To start, maybe turn a critical eye upon those critiques themselves. Do we really want a story to satisfy? To earn? Recently, I sat on a panel with Dantiel W. Moniz, who pointed out that this language smacks of consumer capitalism. She’s more interested in pursuing endings with “resonance.” This feels like a better framework to me as well. Resonance is a way to talk about the music of a work of fiction, as well as the multitude of ways a piece might impact a reader.
My guess is that most writers (or perhaps the ones reading Lit Hub) are not working toward the goal of customer satisfaction. We’re trying to make art. We’re trying to disturb, or subvert, or illuminate, or render a literary experience so vibratingly transcendent that it resonates inside a reader long after the last page.
Okay, so what’s an anticapitalist writer to do?
I’ve been on a mission to find an answer, which is why I recently turned to the greatest source of wisdom and truth: Twitter. I wanted to get a sense of what made an ending especially compelling, so I asked the people of the internet to share their favorite endings in fiction. Responses poured in.
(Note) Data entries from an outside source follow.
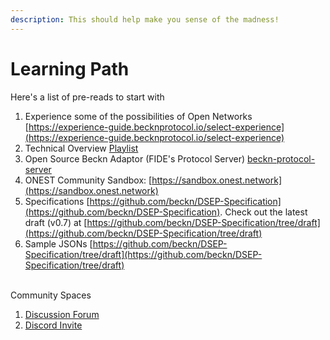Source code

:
 ```yaml
---
description: This should help make you sense of the madness!
---
```


# Learning Path

Here's a list of pre-reads to start with

1. Experience some of the possibilities of Open Networks [https://experience-guide.becknprotocol.io/select-experience](https://experience-guide.becknprotocol.io/select-experience)
2. Technical Overview [Playlist](https://drive.google.com/drive/folders/18mwSy3u-MSj1FpU7i79e39h0x6ylins7?usp=drive\_link)
3. Open Source Beckn Adaptor (FIDE's Protocol Server) [beckn-protocol-server](integration-of-open-source-adaptors/beckn-protocol-server/ "mention")
4. ONEST Community Sandbox: [https://sandbox.onest.network](https://sandbox.onest.network)
5. Specifications [https://github.com/beckn/DSEP-Specification](https://github.com/beckn/DSEP-Specification). Check out the latest draft (v0.7) at [https://github.com/beckn/DSEP-Specification/tree/draft](https://github.com/beckn/DSEP-Specification/tree/draft)
6. Sample JSONs [https://github.com/beckn/DSEP-Specification/tree/draft](https://github.com/beckn/DSEP-Specification/tree/draft)

\
Community Spaces

1. [Discussion Forum](https://github.com/orgs/ONEST-Network/discussions)
2. [Discord Invite](https://discord.gg/eB7CAmbrrB)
Middlemarch came up a number of times. So did a lot of Cormac McCarthy. On the ending of One Hundred Years of Solitude, one responder wrote: “It felt explosive the first time I read it, like I had been eaten up by the story myself.” This tracked with the intensely emotional way many people talked about their relationships to favorite endings. “I cried at the end,” people said; “I was wrecked”; “I had to lie down.” One person noted that a set of novel endings had pulled them out of a deep depression.
Powerful endings often elicit powerful emotions. Got it. But how can this (fairly obvious) observation help us as writers flailing around in the morass of an unfinished story or novel?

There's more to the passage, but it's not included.